Federalimentare: «No a “saccheggi”: c’è pasta per tutta Europa»

Il presidente Vacondio sceglie il Financial Times per rassicurare il continente: «La produzione è più attiva che mai»

«È tutto sotto controllo, le fabbriche non chiuderanno». Così Ivano Vacondio, presidente di Federalimentare, dopo aver tranquillizzato in queste settimane gli italiani, invitandoli a non affollare inutilmente i supermercati, rassicura anche i cittadini inglesi ed europei in un’intervista al Financial Times.

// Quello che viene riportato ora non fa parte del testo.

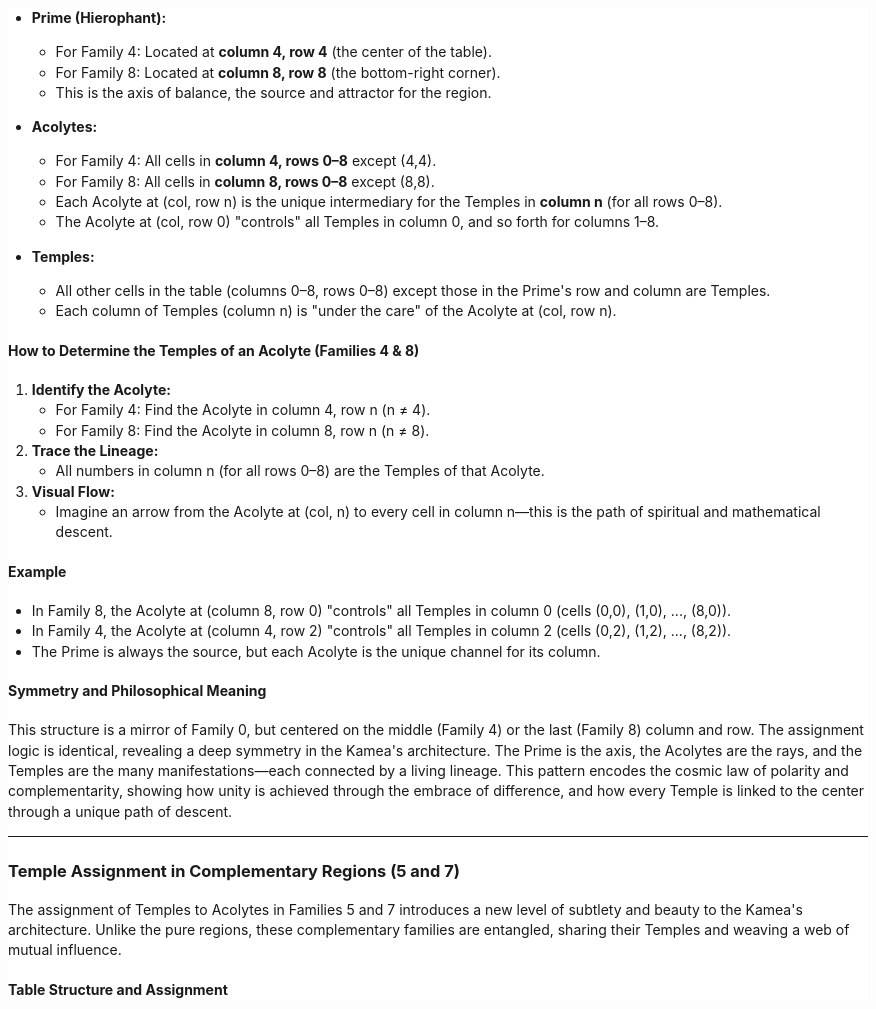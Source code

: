 - **Prime (Hierophant):**
  - For Family 4: Located at **column 4, row 4** (the center of the table).
  - For Family 8: Located at **column 8, row 8** (the bottom-right corner).
  - This is the axis of balance, the source and attractor for the region.

- **Acolytes:**
  - For Family 4: All cells in **column 4, rows 0–8** except (4,4).
  - For Family 8: All cells in **column 8, rows 0–8** except (8,8).
  - Each Acolyte at (col, row n) is the unique intermediary for the Temples in **column n** (for all rows 0–8).
  - The Acolyte at (col, row 0) "controls" all Temples in column 0, and so forth for columns 1–8.

- **Temples:**
  - All other cells in the table (columns 0–8, rows 0–8) except those in the Prime's row and column are Temples.
  - Each column of Temples (column n) is "under the care" of the Acolyte at (col, row n).

#### How to Determine the Temples of an Acolyte (Families 4 & 8)

1. **Identify the Acolyte:**
   - For Family 4: Find the Acolyte in column 4, row n (n ≠ 4).
   - For Family 8: Find the Acolyte in column 8, row n (n ≠ 8).
2. **Trace the Lineage:**
   - All numbers in column n (for all rows 0–8) are the Temples of that Acolyte.
3. **Visual Flow:**
   - Imagine an arrow from the Acolyte at (col, n) to every cell in column n—this is the path of spiritual and mathematical descent.

#### Example
- In Family 8, the Acolyte at (column 8, row 0) "controls" all Temples in column 0 (cells (0,0), (1,0), ..., (8,0)).
- In Family 4, the Acolyte at (column 4, row 2) "controls" all Temples in column 2 (cells (0,2), (1,2), ..., (8,2)).
- The Prime is always the source, but each Acolyte is the unique channel for its column.

#### Symmetry and Philosophical Meaning

This structure is a mirror of Family 0, but centered on the middle (Family 4) or the last (Family 8) column and row. The assignment logic is identical, revealing a deep symmetry in the Kamea's architecture. The Prime is the axis, the Acolytes are the rays, and the Temples are the many manifestations—each connected by a living lineage. This pattern encodes the cosmic law of polarity and complementarity, showing how unity is achieved through the embrace of difference, and how every Temple is linked to the center through a unique path of descent.

---

### Temple Assignment in Complementary Regions (5 and 7)

The assignment of Temples to Acolytes in Families 5 and 7 introduces a new level of subtlety and beauty to the Kamea's architecture. Unlike the pure regions, these complementary families are entangled, sharing their Temples and weaving a web of mutual influence.

#### Table Structure and Assignment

«Anche in questa situazione la produzione alimentare italiana nelle nostre aziende sta procedendo a pieno regime, ancor più rispetto al 75% a cui sono abituate ad operare in condizioni normali, per continuare a garantire cibo italiano in Italia e all’estero» spiega Vacondio al prestigioso quotidiano inglese «e questo nonostante il
12-15% di calo della forza lavoro dovuto a situazioni straordinarie da fronteggiare, come ad esempio la chiusura delle scuole che ha dato il via al congedo parentale». « È una condizione estrema e siamo tutti sotto pressione, ma la produzione del nostro cibo, che tutto il mondo come sempre richiede -e in questo momento anche più del solito- non si ferma».

Eventuali carenze di prodotto italiano sugli scaffali europei sono, semmai, dovute ai rallentamenti alle frontiere a causa dei numerosi controlli. «Ci sono alimenti italiani per tutta l’Europa – conclude Vacondio – Ad oggi la produzione alimentare non è messa in discussione, quella del packaging è a pieno regime e il trasporto
marittimo è garantito. È chiaro che non possiamo avere la certezza di cosa accadrà da qui a un mese. È difficile in questa situazione fare predizioni».